_ABOUT THIS TASK_: When you retype the data, keep every word exactly and include none of the pictures.

_SUPPLIED RECORDS_:
--------------------

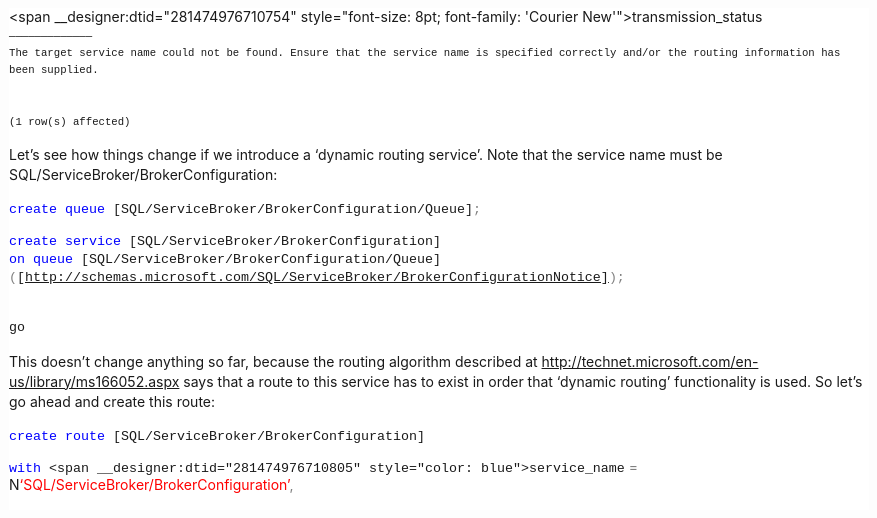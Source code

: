 </span></p> <p __designer:dtid="281474976710753" style="margin: 0in 0in 0pt; line-height: normal" class="MsoNormal"><span _\_designer:dtid="281474976710754" style="font-size: 8pt; font-family: 'Courier New'">transmission\_status</span></p> <p __designer:dtid="281474976710756" style="margin: 0in 0in 0pt; line-height: normal" class="MsoNormal"><span __designer:dtid="281474976710757" style="font-size: 8pt; font-family: 'Courier New'">&#8212;&#8212;&#8212;&#8212;&#8212;&#8212;&#8212;&#8212;&#8212;&#8212;&#8212;&#8212;&#8212;</span></p> <p __designer:dtid="281474976710758" style="margin: 0in 0in 0pt; line-height: normal" class="MsoNormal"><span __designer:dtid="281474976710759" style="font-size: 8pt; font-family: 'Courier New'">The target service name could not be found. Ensure that the service name is specified correctly and/or the routing information has been supplied.</span></p> <p __designer:dtid="281474976710761" style="margin: 0in 0in 0pt; line-height: normal" class="MsoNormal"><span __designer:dtid="281474976710762" style="font-size: 8pt; font-family: 'Courier New'"> </span></p> <p __designer:dtid="281474976710764" style="margin: 0in 0in 10pt" class="MsoNormal">&nbsp;</p> 

<span __designer:dtid="281474976710765" style="font-size: 8pt; line-height: 115%; font-family: 'Courier New'">(1 row(s) affected)</span><p __designer:dtid="281474976710766">Let’s see how things change if we introduce a ‘dynamic routing service’. Note that the service name must be SQL/ServiceBroker/BrokerConfiguration:</p> 

<code __designer:dtid="281474976710767"></code><p __designer:dtid="281474976710768" style="margin: 0in 0in 0pt; line-height: normal" class="MsoNormal"><span __designer:dtid="281474976710769" style="font-size: 10pt; color: blue; font-family: 'Courier New'">create</span><span __designer:dtid="281474976710770" style="font-size: 10pt; font-family: 'Courier New'"> <span __designer:dtid="281474976710771" style="color: blue">queue</span> [SQL/ServiceBroker/BrokerConfiguration/Queue]<span __designer:dtid="281474976710772" style="color: gray">;

</span></span></p> <p __designer:dtid="281474976710774" style="margin: 0in 0in 0pt; line-height: normal" class="MsoNormal"><span __designer:dtid="281474976710775" style="font-size: 10pt; color: blue; font-family: 'Courier New'">create</span><span __designer:dtid="281474976710776" style="font-size: 10pt; font-family: 'Courier New'"> <span __designer:dtid="281474976710777" style="color: blue">service</span> [SQL/ServiceBroker/BrokerConfiguration]</span></p> <p __designer:dtid="281474976710779" style="margin: 0in 0in 0pt; line-height: normal" class="MsoNormal"><span __designer:dtid="281474976710780" style="font-size: 10pt; font-family: 'Courier New'"><span __designer:dtid="281474976710781"> </span><span __designer:dtid="281474976710782" style="color: blue">on</span> <span __designer:dtid="281474976710783" style="color: blue">queue</span> [SQL/ServiceBroker/BrokerConfiguration/Queue]</span></p> <p __designer:dtid="281474976710785" style="margin: 0in 0in 0pt; line-height: normal" class="MsoNormal"><span __designer:dtid="281474976710786" style="font-size: 10pt; font-family: 'Courier New'"><span __designer:dtid="281474976710787"> </span><span __designer:dtid="281474976710788" style="color: gray">(</span>[http://schemas.microsoft.com/SQL/ServiceBroker/BrokerConfigurationNotice]<span __designer:dtid="281474976710789" style="color: gray">);</span></span></p> <p __designer:dtid="281474976710791" style="margin: 0in 0in 0pt; line-height: normal" class="MsoNormal">&nbsp;</p> 

<span __designer:dtid="281474976710792" style="font-size: 10pt; font-family: 'Courier New'">go</span><p __designer:dtid="281474976710794">This doesn’t change anything so far, because the routing algorithm described at http://technet.microsoft.com/en-us/library/ms166052.aspx says that a route to this service has to exist in order that ‘dynamic routing’ functionality is used. So let’s go ahead and create this route:</p> 

<code __designer:dtid="281474976710795"></code><p __designer:dtid="281474976710796" style="margin: 0in 0in 0pt; line-height: normal" class="MsoNormal"><span __designer:dtid="281474976710797" style="font-size: 10pt; color: blue; font-family: 'Courier New'">create</span><span __designer:dtid="281474976710798" style="font-size: 10pt; font-family: 'Courier New'"> <span __designer:dtid="281474976710799" style="color: blue">route</span> [SQL/ServiceBroker/BrokerConfiguration]

</span></p> <p __designer:dtid="281474976710801" style="margin: 0in 0in 0pt; line-height: normal" class="MsoNormal"><span __designer:dtid="281474976710802" style="font-size: 10pt; font-family: 'Courier New'"><span __designer:dtid="281474976710803"> </span><span __designer:dtid="281474976710804" style="color: blue">with</span> <span _\_designer:dtid="281474976710805" style="color: blue">service\_name</span> <span __designer:dtid="281474976710806" style="color: gray">=</span> N<span __designer:dtid="281474976710807" style="color: red">&#8216;SQL/ServiceBroker/BrokerConfiguration&#8217;</span><span __designer:dtid="281474976710808" style="color: gray">,</span></span></p> <p __designer:dtid="281474976710810" style="margin: 0in 0in 0pt; line-height: normal" class="MsoNormal">&nbsp;</p>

--------------------

_TASK SOLUTION_:
Source code

: </span></p> <p __designer:dtid="281474976710753" style="margin: 0in 0in 0pt; line-height: normal" class="MsoNormal"><span _\_designer:dtid="281474976710754" style="font-size: 8pt; font-family: 'Courier New'">transmission\_status</span></p> <p __designer:dtid="281474976710756" style="margin: 0in 0in 0pt; line-height: normal" class="MsoNormal"><span __designer:dtid="281474976710757" style="font-size: 8pt; font-family: 'Courier New'">&#8212;&#8212;&#8212;&#8212;&#8212;&#8212;&#8212;&#8212;&#8212;&#8212;&#8212;&#8212;&#8212;</span></p> <p __designer:dtid="281474976710758" style="margin: 0in 0in 0pt; line-height: normal" class="MsoNormal"><span __designer:dtid="281474976710759" style="font-size: 8pt; font-family: 'Courier New'">The target service name could not be found. Ensure that the service name is specified correctly and/or the routing information has been supplied.</span></p> <p __designer:dtid="281474976710761" style="margin: 0in 0in 0pt; line-height: normal" class="MsoNormal"><span __designer:dtid="281474976710762" style="font-size: 8pt; font-family: 'Courier New'"> </span></p> <p __designer:dtid="281474976710764" style="margin: 0in 0in 10pt" class="MsoNormal">&nbsp;</p> 

<span __designer:dtid="281474976710765" style="font-size: 8pt; line-height: 115%; font-family: 'Courier New'">(1 row(s) affected)</span><p __designer:dtid="281474976710766">Let’s see how things change if we introduce a ‘dynamic routing service’. Note that the service name must be SQL/ServiceBroker/BrokerConfiguration:</p> 

<code __designer:dtid="281474976710767"></code><p __designer:dtid="281474976710768" style="margin: 0in 0in 0pt; line-height: normal" class="MsoNormal"><span __designer:dtid="281474976710769" style="font-size: 10pt; color: blue; font-family: 'Courier New'">create</span><span __designer:dtid="281474976710770" style="font-size: 10pt; font-family: 'Courier New'"> <span __designer:dtid="281474976710771" style="color: blue">queue</span> [SQL/ServiceBroker/BrokerConfiguration/Queue]<span __designer:dtid="281474976710772" style="color: gray">;

</span></span></p> <p __designer:dtid="281474976710774" style="margin: 0in 0in 0pt; line-height: normal" class="MsoNormal"><span __designer:dtid="281474976710775" style="font-size: 10pt; color: blue; font-family: 'Courier New'">create</span><span __designer:dtid="281474976710776" style="font-size: 10pt; font-family: 'Courier New'"> <span __designer:dtid="281474976710777" style="color: blue">service</span> [SQL/ServiceBroker/BrokerConfiguration]</span></p> <p __designer:dtid="281474976710779" style="margin: 0in 0in 0pt; line-height: normal" class="MsoNormal"><span __designer:dtid="281474976710780" style="font-size: 10pt; font-family: 'Courier New'"><span __designer:dtid="281474976710781"> </span><span __designer:dtid="281474976710782" style="color: blue">on</span> <span __designer:dtid="281474976710783" style="color: blue">queue</span> [SQL/ServiceBroker/BrokerConfiguration/Queue]</span></p> <p __designer:dtid="281474976710785" style="margin: 0in 0in 0pt; line-height: normal" class="MsoNormal"><span __designer:dtid="281474976710786" style="font-size: 10pt; font-family: 'Courier New'"><span __designer:dtid="281474976710787"> </span><span __designer:dtid="281474976710788" style="color: gray">(</span>[http://schemas.microsoft.com/SQL/ServiceBroker/BrokerConfigurationNotice]<span __designer:dtid="281474976710789" style="color: gray">);</span></span></p> <p __designer:dtid="281474976710791" style="margin: 0in 0in 0pt; line-height: normal" class="MsoNormal">&nbsp;</p> 

<span __designer:dtid="281474976710792" style="font-size: 10pt; font-family: 'Courier New'">go</span><p __designer:dtid="281474976710794">This doesn’t change anything so far, because the routing algorithm described at http://technet.microsoft.com/en-us/library/ms166052.aspx says that a route to this service has to exist in order that ‘dynamic routing’ functionality is used. So let’s go ahead and create this route:</p> 

<code __designer:dtid="281474976710795"></code><p __designer:dtid="281474976710796" style="margin: 0in 0in 0pt; line-height: normal" class="MsoNormal"><span __designer:dtid="281474976710797" style="font-size: 10pt; color: blue; font-family: 'Courier New'">create</span><span __designer:dtid="281474976710798" style="font-size: 10pt; font-family: 'Courier New'"> <span __designer:dtid="281474976710799" style="color: blue">route</span> [SQL/ServiceBroker/BrokerConfiguration]

</span></p> <p __designer:dtid="281474976710801" style="margin: 0in 0in 0pt; line-height: normal" class="MsoNormal"><span __designer:dtid="281474976710802" style="font-size: 10pt; font-family: 'Courier New'"><span __designer:dtid="281474976710803"> </span><span __designer:dtid="281474976710804" style="color: blue">with</span> <span _\_designer:dtid="281474976710805" style="color: blue">service\_name</span> <span __designer:dtid="281474976710806" style="color: gray">=</span> N<span __designer:dtid="281474976710807" style="color: red">&#8216;SQL/ServiceBroker/BrokerConfiguration&#8217;</span><span __designer:dtid="281474976710808" style="color: gray">,</span></span></p> <p __designer:dtid="281474976710810" style="margin: 0in 0in 0pt; line-height: normal" class="MsoNormal">&nbsp;</p>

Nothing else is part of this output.